━━ Excerpted records ━━

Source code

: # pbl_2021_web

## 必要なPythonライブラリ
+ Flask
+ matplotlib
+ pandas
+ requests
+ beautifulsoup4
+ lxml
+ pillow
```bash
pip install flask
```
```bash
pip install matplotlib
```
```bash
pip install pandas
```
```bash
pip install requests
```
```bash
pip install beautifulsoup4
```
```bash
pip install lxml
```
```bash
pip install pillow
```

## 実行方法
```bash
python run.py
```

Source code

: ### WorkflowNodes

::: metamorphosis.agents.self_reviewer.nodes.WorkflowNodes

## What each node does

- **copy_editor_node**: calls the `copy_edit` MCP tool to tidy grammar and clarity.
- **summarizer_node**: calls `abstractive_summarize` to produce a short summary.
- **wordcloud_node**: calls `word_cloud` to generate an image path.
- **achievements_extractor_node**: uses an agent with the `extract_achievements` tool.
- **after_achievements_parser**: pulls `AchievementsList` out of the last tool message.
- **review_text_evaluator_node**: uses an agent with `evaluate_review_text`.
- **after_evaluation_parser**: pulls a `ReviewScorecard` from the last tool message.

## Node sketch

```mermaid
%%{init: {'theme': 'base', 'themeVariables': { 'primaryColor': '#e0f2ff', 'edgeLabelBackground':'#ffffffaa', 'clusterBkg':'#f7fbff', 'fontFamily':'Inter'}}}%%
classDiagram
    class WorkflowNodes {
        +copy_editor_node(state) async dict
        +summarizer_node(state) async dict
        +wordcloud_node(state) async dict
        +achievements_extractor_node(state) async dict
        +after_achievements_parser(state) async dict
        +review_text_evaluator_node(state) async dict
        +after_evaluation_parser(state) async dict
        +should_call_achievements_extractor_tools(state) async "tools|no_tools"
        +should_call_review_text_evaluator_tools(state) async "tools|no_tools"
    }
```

━━━

Task goal
The lines above that hold the string "matplotlib" are to be located and copied.

Worked solution
+ matplotlib
pip install matplotlib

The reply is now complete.